Several questions regarding break in/oil changes/etc


22 replies to this topic
  • red7

Posted January 06, 2007 - 01:34 PM

#1

I finally got back to Mexico after picking up my new '06 YZ450F and took it out this morning to break it in. It's been killing me not to start it (besides at the dealer) but I didn't want to run it much before breaking in the engine.

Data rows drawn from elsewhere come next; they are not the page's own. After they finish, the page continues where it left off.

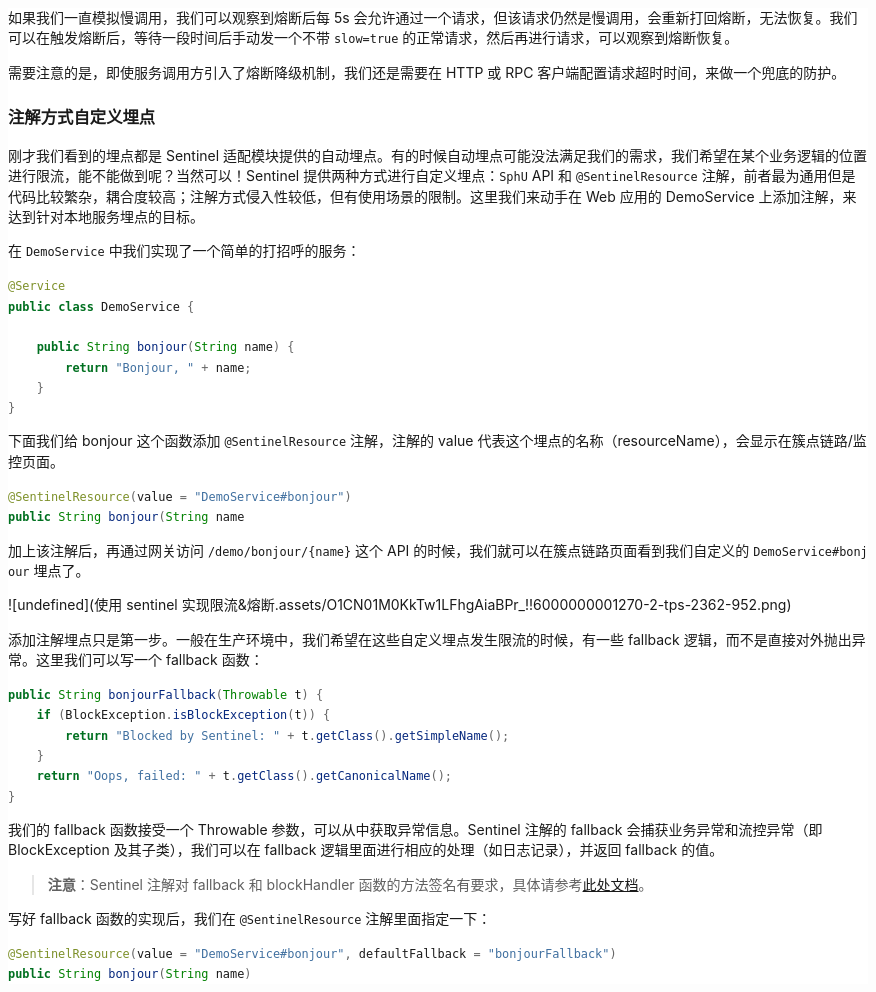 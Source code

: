 如果我们一直模拟慢调用，我们可以观察到熔断后每 5s 会允许通过一个请求，但该请求仍然是慢调用，会重新打回熔断，无法恢复。我们可以在触发熔断后，等待一段时间后手动发一个不带 `slow=true` 的正常请求，然后再进行请求，可以观察到熔断恢复。

需要注意的是，即使服务调用方引入了熔断降级机制，我们还是需要在 HTTP 或 RPC 客户端配置请求超时时间，来做一个兜底的防护。

### 注解方式自定义埋点

刚才我们看到的埋点都是 Sentinel 适配模块提供的自动埋点。有的时候自动埋点可能没法满足我们的需求，我们希望在某个业务逻辑的位置进行限流，能不能做到呢？当然可以！Sentinel 提供两种方式进行自定义埋点：`SphU` API 和 `@SentinelResource` 注解，前者最为通用但是代码比较繁杂，耦合度较高；注解方式侵入性较低，但有使用场景的限制。这里我们来动手在 Web 应用的 DemoService 上添加注解，来达到针对本地服务埋点的目标。

在 `DemoService` 中我们实现了一个简单的打招呼的服务：

```java
@Service
public class DemoService {

    public String bonjour(String name) {
        return "Bonjour, " + name;
    }
}
```



下面我们给 bonjour 这个函数添加 `@SentinelResource` 注解，注解的 value 代表这个埋点的名称（resourceName），会显示在簇点链路/监控页面。

```java
@SentinelResource(value = "DemoService#bonjour")
public String bonjour(String name
```

加上该注解后，再通过网关访问 `/demo/bonjour/{name}` 这个 API 的时候，我们就可以在簇点链路页面看到我们自定义的 `DemoService#bonjour` 埋点了。

![undefined](使用 sentinel 实现限流&熔断.assets/O1CN01M0KkTw1LFhgAiaBPr_!!6000000001270-2-tps-2362-952.png)

添加注解埋点只是第一步。一般在生产环境中，我们希望在这些自定义埋点发生限流的时候，有一些 fallback 逻辑，而不是直接对外抛出异常。这里我们可以写一个 fallback 函数：

```java
public String bonjourFallback(Throwable t) {
    if (BlockException.isBlockException(t)) {
        return "Blocked by Sentinel: " + t.getClass().getSimpleName();
    }
    return "Oops, failed: " + t.getClass().getCanonicalName();
}
```

我们的 fallback 函数接受一个 Throwable 参数，可以从中获取异常信息。Sentinel 注解的 fallback 会捕获业务异常和流控异常（即 BlockException 及其子类），我们可以在 fallback 逻辑里面进行相应的处理（如日志记录），并返回 fallback 的值。

> **注意**：Sentinel 注解对 fallback 和 blockHandler 函数的方法签名有要求，具体请参考[此处文档](https://sentinelguard.io/zh-cn/docs/annotation-support.html)。

写好 fallback 函数的实现后，我们在 `@SentinelResource` 注解里面指定一下：

```java
@SentinelResource(value = "DemoService#bonjour", defaultFallback = "bonjourFallback")
public String bonjour(String name)
```
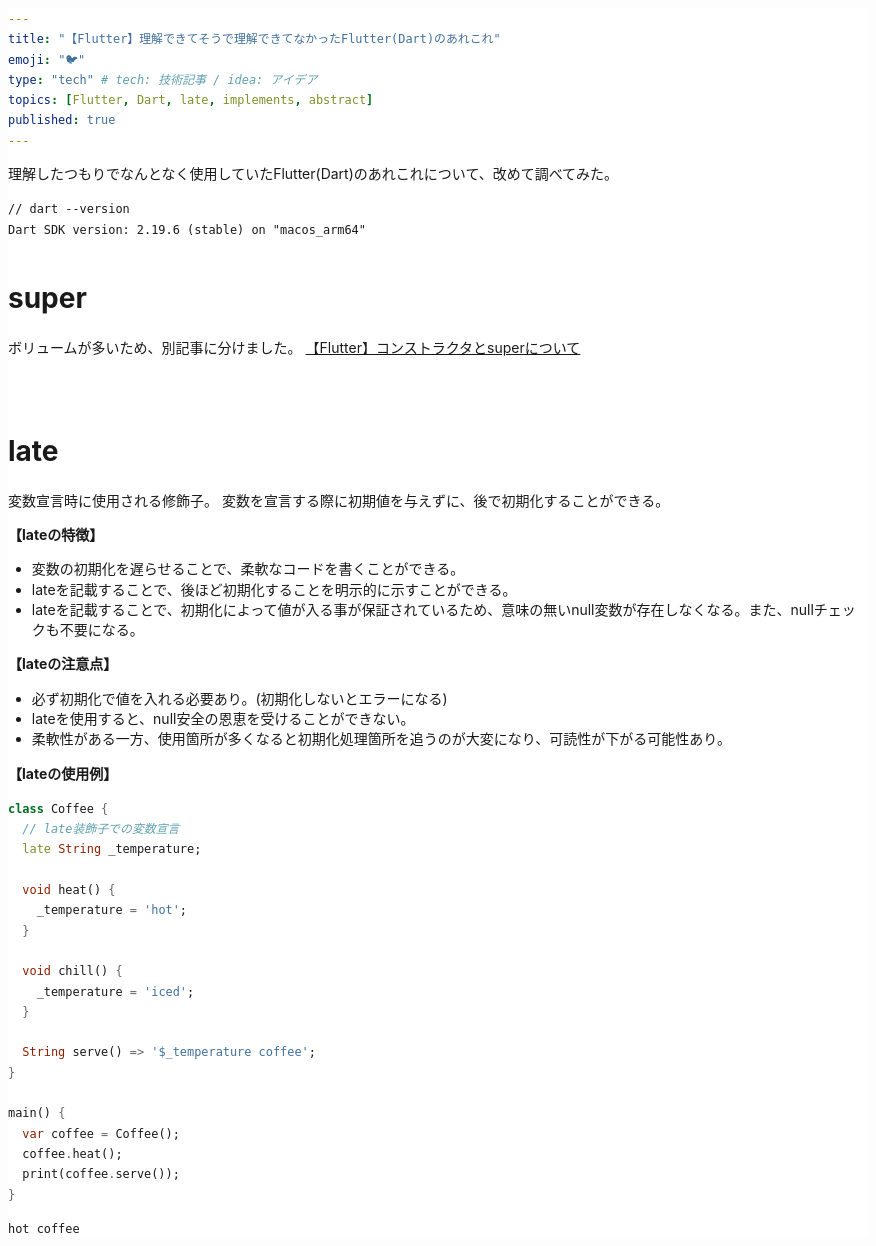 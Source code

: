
 ```yaml
---
title: "【Flutter】理解できてそうで理解できてなかったFlutter(Dart)のあれこれ"
emoji: "🐦"
type: "tech" # tech: 技術記事 / idea: アイデア
topics: [Flutter, Dart, late, implements, abstract]
published: true
---
```



理解したつもりでなんとなく使用していたFlutter(Dart)のあれこれについて、改めて調べてみた。

```txt :検証環境
// dart --version
Dart SDK version: 2.19.6 (stable) on "macos_arm64"
```


# super
ボリュームが多いため、別記事に分けました。
[【Flutter】コンストラクタとsuperについて](https://zenn.dev/tsukatsuka1783/articles/flutter_constract_super)


&nbsp;
# late
変数宣言時に使用される修飾子。
変数を宣言する際に初期値を与えずに、後で初期化することができる。

**【lateの特徴】**
- 変数の初期化を遅らせることで、柔軟なコードを書くことができる。
- lateを記載することで、後ほど初期化することを明示的に示すことができる。
- lateを記載することで、初期化によって値が入る事が保証されているため、意味の無いnull変数が存在しなくなる。また、nullチェックも不要になる。

**【lateの注意点】**
- 必ず初期化で値を入れる必要あり。(初期化しないとエラーになる)
- lateを使用すると、null安全の恩恵を受けることができない。
- 柔軟性がある一方、使用箇所が多くなると初期化処理箇所を追うのが大変になり、可読性が下がる可能性あり。


**【lateの使用例】**
```dart
class Coffee {
  // late装飾子での変数宣言
  late String _temperature;

  void heat() {
    _temperature = 'hot';
  }

  void chill() {
    _temperature = 'iced';
  }

  String serve() => '$_temperature coffee';
}

main() {
  var coffee = Coffee();
  coffee.heat();
  print(coffee.serve());
}
```
```txt :dart実行結果
hot coffee
``` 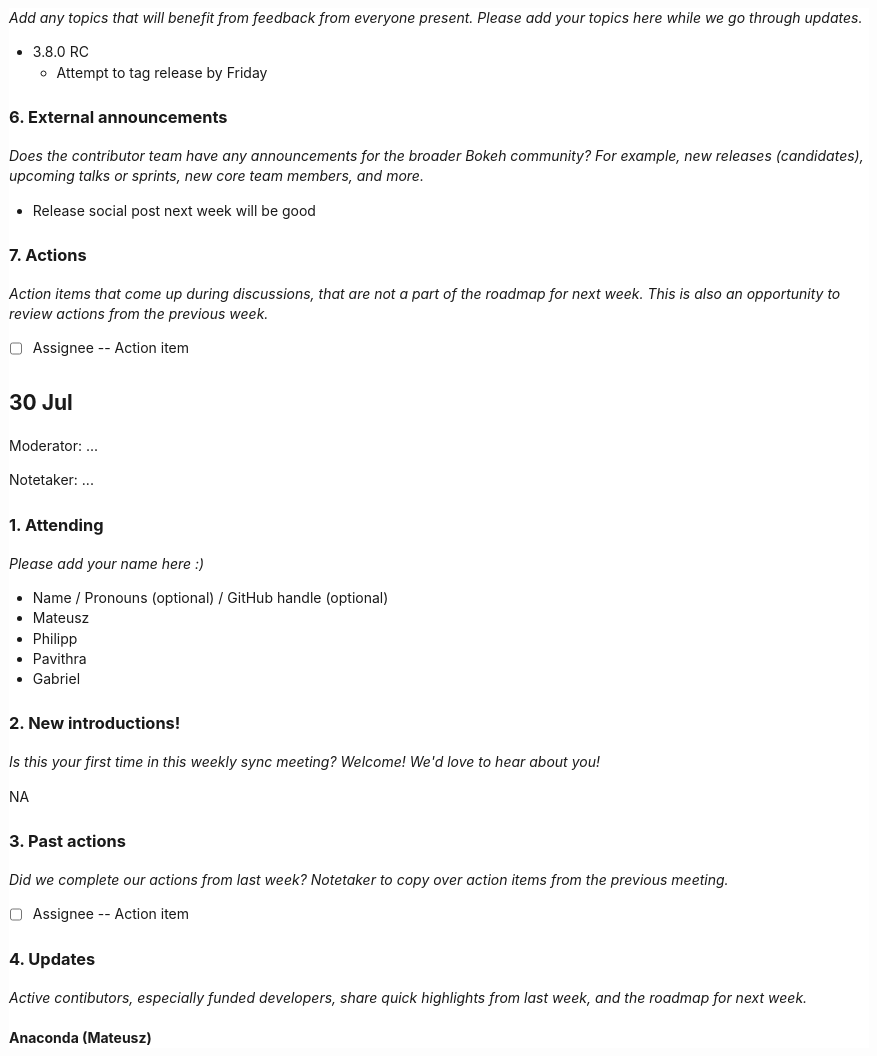 *Add any topics that will benefit from feedback from everyone present. Please add your topics here while we go through updates.*

* 3.8.0 RC
    * Attempt to tag release by Friday
    
### 6. External announcements

*Does the contributor team have any announcements for the broader Bokeh community? For example, new releases (candidates), upcoming talks or sprints, new core team members, and more.*

* Release social post next week will be good

### 7. Actions

*Action items that come up during discussions, that are not a part of the roadmap for next week. This is also an opportunity to review actions from the previous week.*

- [ ] Assignee -- Action item


## 30 Jul

Moderator: ...

Notetaker: ...

### 1. Attending

*Please add your name here :)*

* Name / Pronouns (optional) / GitHub handle (optional)
* Mateusz
* Philipp
* Pavithra
* Gabriel

### 2. New introductions!

*Is this your first time in this weekly sync meeting? Welcome! We'd love to hear about you!*

NA

### 3. Past actions

*Did we complete our actions from last week? Notetaker to copy over action items from the previous meeting.*

- [ ] Assignee -- Action item

### 4. Updates

*Active contibutors, especially funded developers, share quick highlights from last week, and the roadmap for next week.*

#### Anaconda (Mateusz)
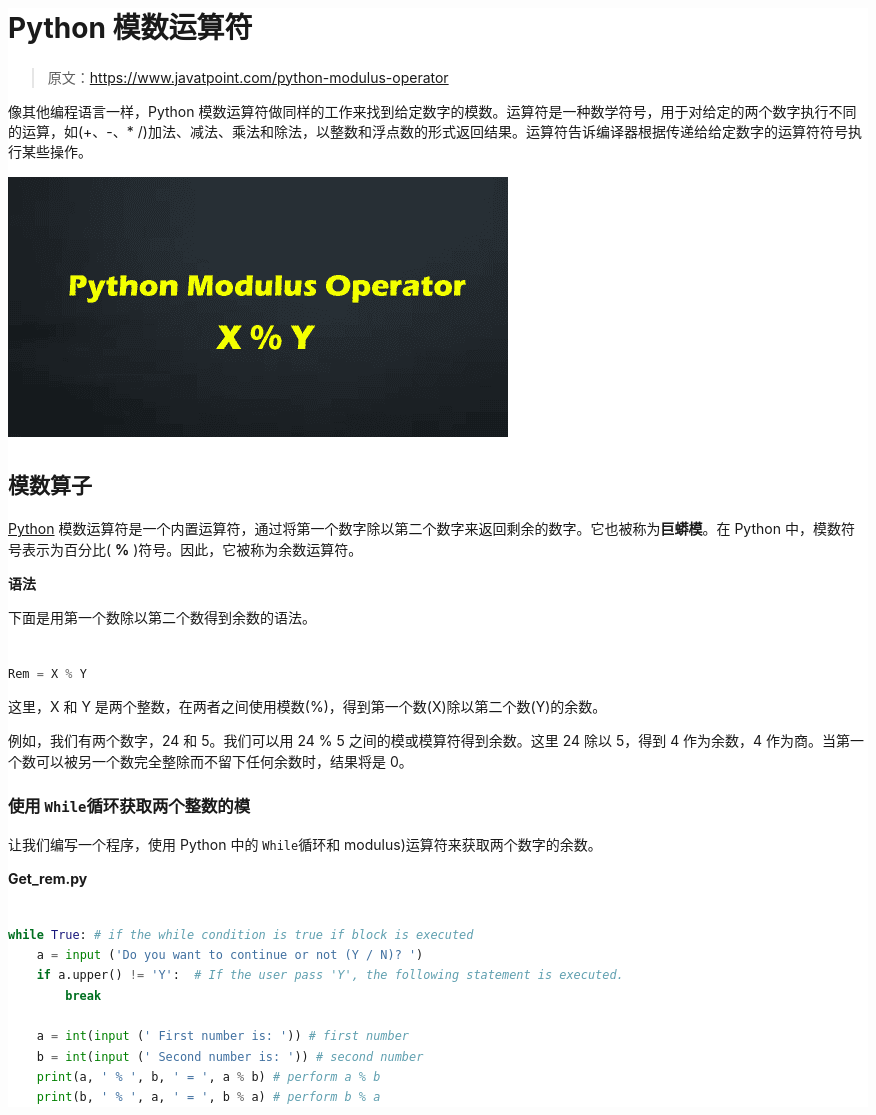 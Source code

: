 # Python 模数运算符

> 原文：<https://www.javatpoint.com/python-modulus-operator>

像其他编程语言一样，Python 模数运算符做同样的工作来找到给定数字的模数。运算符是一种数学符号，用于对给定的两个数字执行不同的运算，如(+、-、* /)加法、减法、乘法和除法，以整数和浮点数的形式返回结果。运算符告诉编译器根据传递给给定数字的运算符符号执行某些操作。

![Python Modulus Operator](img/21bba063e171d1aaa2714320c83dac8b.png)

## 模数算子

[Python](https://www.javatpoint.com/python-tutorial) 模数运算符是一个内置运算符，通过将第一个数字除以第二个数字来返回剩余的数字。它也被称为**巨蟒模**。在 Python 中，模数符号表示为百分比( **%** )符号。因此，它被称为余数运算符。

**语法**

下面是用第一个数除以第二个数得到余数的语法。

```py

Rem = X % Y 

```

这里，X 和 Y 是两个整数，在两者之间使用模数(%)，得到第一个数(X)除以第二个数(Y)的余数。

例如，我们有两个数字，24 和 5。我们可以用 24 % 5 之间的模或模算符得到余数。这里 24 除以 5，得到 4 作为余数，4 作为商。当第一个数可以被另一个数完全整除而不留下任何余数时，结果将是 0。

### 使用 `While`循环获取两个整数的模

让我们编写一个程序，使用 Python 中的 `While`循环和 modulus)运算符来获取两个数字的余数。

**Get_rem.py**

```py

while True: # if the while condition is true if block is executed
    a = input ('Do you want to continue or not (Y / N)? ')
    if a.upper() != 'Y':  # If the user pass 'Y', the following statement is executed.
        break

    a = int(input (' First number is: ')) # first number
    b = int(input (' Second number is: ')) # second number
    print(a, ' % ', b, ' = ', a % b) # perform a % b	
    print(b, ' % ', a, ' = ', b % a) # perform b % a

```
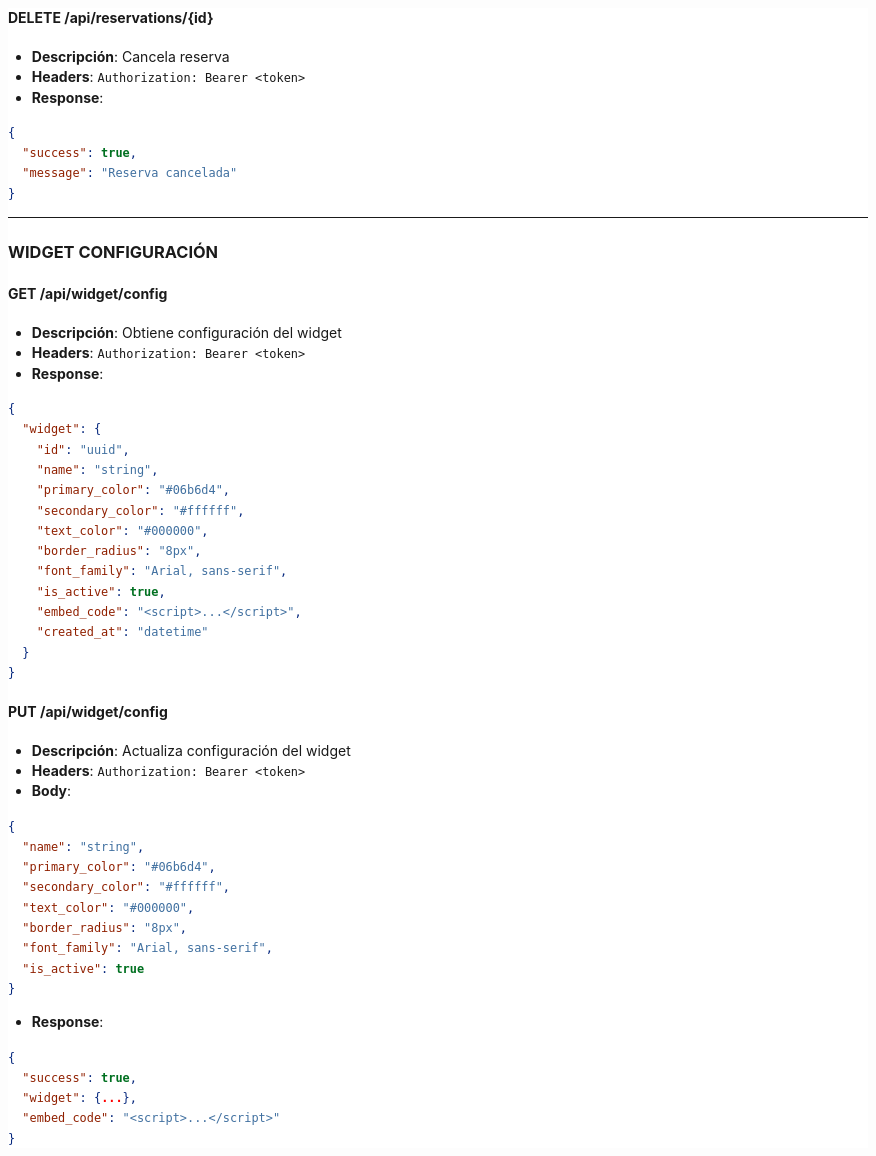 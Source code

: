 #### DELETE /api/reservations/{id}
- **Descripción**: Cancela reserva
- **Headers**: `Authorization: Bearer <token>`
- **Response**: 
```json
{
  "success": true,
  "message": "Reserva cancelada"
}
```

---

### WIDGET CONFIGURACIÓN

#### GET /api/widget/config
- **Descripción**: Obtiene configuración del widget
- **Headers**: `Authorization: Bearer <token>`
- **Response**: 
```json
{
  "widget": {
    "id": "uuid",
    "name": "string",
    "primary_color": "#06b6d4",
    "secondary_color": "#ffffff", 
    "text_color": "#000000",
    "border_radius": "8px",
    "font_family": "Arial, sans-serif",
    "is_active": true,
    "embed_code": "<script>...</script>",
    "created_at": "datetime"
  }
}
```

#### PUT /api/widget/config
- **Descripción**: Actualiza configuración del widget
- **Headers**: `Authorization: Bearer <token>`
- **Body**: 
```json
{
  "name": "string",
  "primary_color": "#06b6d4",
  "secondary_color": "#ffffff",
  "text_color": "#000000", 
  "border_radius": "8px",
  "font_family": "Arial, sans-serif",
  "is_active": true
}
```
- **Response**: 
```json
{
  "success": true,
  "widget": {...},
  "embed_code": "<script>...</script>"
}
```
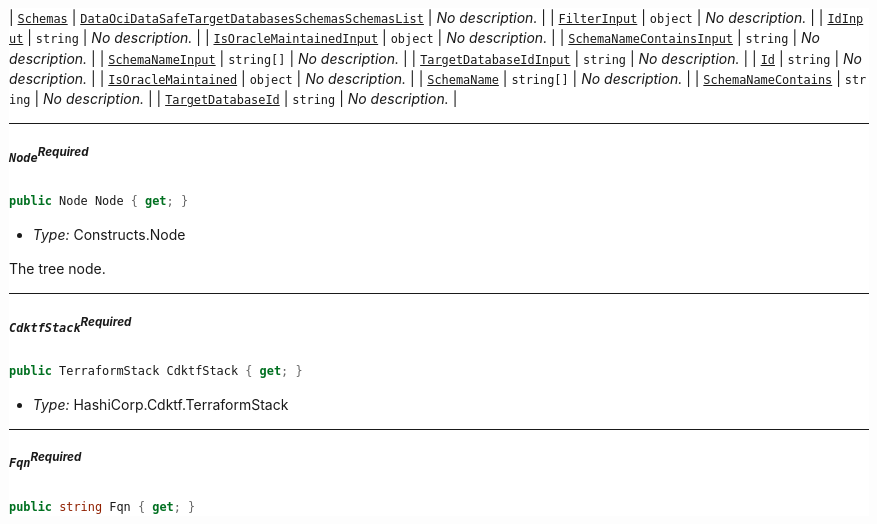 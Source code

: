 | <code><a href="#rhizo-co-terraform-provider-oci.dataOciDataSafeTargetDatabasesSchemas.DataOciDataSafeTargetDatabasesSchemas.property.schemas">Schemas</a></code> | <code><a href="#rhizo-co-terraform-provider-oci.dataOciDataSafeTargetDatabasesSchemas.DataOciDataSafeTargetDatabasesSchemasSchemasList">DataOciDataSafeTargetDatabasesSchemasSchemasList</a></code> | *No description.* |
| <code><a href="#rhizo-co-terraform-provider-oci.dataOciDataSafeTargetDatabasesSchemas.DataOciDataSafeTargetDatabasesSchemas.property.filterInput">FilterInput</a></code> | <code>object</code> | *No description.* |
| <code><a href="#rhizo-co-terraform-provider-oci.dataOciDataSafeTargetDatabasesSchemas.DataOciDataSafeTargetDatabasesSchemas.property.idInput">IdInput</a></code> | <code>string</code> | *No description.* |
| <code><a href="#rhizo-co-terraform-provider-oci.dataOciDataSafeTargetDatabasesSchemas.DataOciDataSafeTargetDatabasesSchemas.property.isOracleMaintainedInput">IsOracleMaintainedInput</a></code> | <code>object</code> | *No description.* |
| <code><a href="#rhizo-co-terraform-provider-oci.dataOciDataSafeTargetDatabasesSchemas.DataOciDataSafeTargetDatabasesSchemas.property.schemaNameContainsInput">SchemaNameContainsInput</a></code> | <code>string</code> | *No description.* |
| <code><a href="#rhizo-co-terraform-provider-oci.dataOciDataSafeTargetDatabasesSchemas.DataOciDataSafeTargetDatabasesSchemas.property.schemaNameInput">SchemaNameInput</a></code> | <code>string[]</code> | *No description.* |
| <code><a href="#rhizo-co-terraform-provider-oci.dataOciDataSafeTargetDatabasesSchemas.DataOciDataSafeTargetDatabasesSchemas.property.targetDatabaseIdInput">TargetDatabaseIdInput</a></code> | <code>string</code> | *No description.* |
| <code><a href="#rhizo-co-terraform-provider-oci.dataOciDataSafeTargetDatabasesSchemas.DataOciDataSafeTargetDatabasesSchemas.property.id">Id</a></code> | <code>string</code> | *No description.* |
| <code><a href="#rhizo-co-terraform-provider-oci.dataOciDataSafeTargetDatabasesSchemas.DataOciDataSafeTargetDatabasesSchemas.property.isOracleMaintained">IsOracleMaintained</a></code> | <code>object</code> | *No description.* |
| <code><a href="#rhizo-co-terraform-provider-oci.dataOciDataSafeTargetDatabasesSchemas.DataOciDataSafeTargetDatabasesSchemas.property.schemaName">SchemaName</a></code> | <code>string[]</code> | *No description.* |
| <code><a href="#rhizo-co-terraform-provider-oci.dataOciDataSafeTargetDatabasesSchemas.DataOciDataSafeTargetDatabasesSchemas.property.schemaNameContains">SchemaNameContains</a></code> | <code>string</code> | *No description.* |
| <code><a href="#rhizo-co-terraform-provider-oci.dataOciDataSafeTargetDatabasesSchemas.DataOciDataSafeTargetDatabasesSchemas.property.targetDatabaseId">TargetDatabaseId</a></code> | <code>string</code> | *No description.* |

---

##### `Node`<sup>Required</sup> <a name="Node" id="rhizo-co-terraform-provider-oci.dataOciDataSafeTargetDatabasesSchemas.DataOciDataSafeTargetDatabasesSchemas.property.node"></a>

```csharp
public Node Node { get; }
```

- *Type:* Constructs.Node

The tree node.

---

##### `CdktfStack`<sup>Required</sup> <a name="CdktfStack" id="rhizo-co-terraform-provider-oci.dataOciDataSafeTargetDatabasesSchemas.DataOciDataSafeTargetDatabasesSchemas.property.cdktfStack"></a>

```csharp
public TerraformStack CdktfStack { get; }
```

- *Type:* HashiCorp.Cdktf.TerraformStack

---

##### `Fqn`<sup>Required</sup> <a name="Fqn" id="rhizo-co-terraform-provider-oci.dataOciDataSafeTargetDatabasesSchemas.DataOciDataSafeTargetDatabasesSchemas.property.fqn"></a>

```csharp
public string Fqn { get; }
```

Uno) I used the mototune method of break in and the bike ran great. When I had started it at the dealer I noticed a tiny bit of oil (or whatever it is) coming out of the cylinder head breather hose and then while I was checking things out letting my bike cool down before the next breakin run, I noticed some oil on the bottom left side of engine (below where the timing plug is). I thought maybe a gasket was leaking but then when I got home and shut it off I noticed about 20-25 drips coming out of the breather hose. I searched on this and realize it's normal and it sounds like the dealer mechanic over filled something. Is this engine oil that coming out? How should I drain to the right level?

2.) I put in about an hour breaking in the motor so I'm going to do my first oil change. Is it necessary to change the filter after just an hour or can I wait until my next oil change (3 more hours). I'd do it without a thought except that I want to take the Scotts stainless out of my '04 WR450 and start using it in my YZ and my WR isn't due for another oil change for a few more hours. If it won't hurt anything I'd like to change my YZ oil without the filter, ride my WR a few times, change it's oil with a paper filter and then change my YZ oil with the Scotts stainless. Is this ok or is it really important to clean the filter after the first hour to get the metal filling out?

Tres) Is there no screen inside the frame like on my WR? It sounds like I just take out the two drain bolts on the engine and then the oil filter drain bolt or entire oil filter if cleaning it. Wow, that sound easier then my WR. The carb sure doesn't though which leads me to my last question.

Four) I won't ask about the popping on decel as I'll switch to 170/48 and see how that works. So #4 is actually about the stock pegs. They seem to be back compared to my WR. I'll probably get used to them and haven't jumped much but I feel like I have to lean back and straighten out my arms in order to have my weight over them and I'm not sure I wan't to be leaning back when I start breaking it in on the track. Anyone else notice this after riding a WR?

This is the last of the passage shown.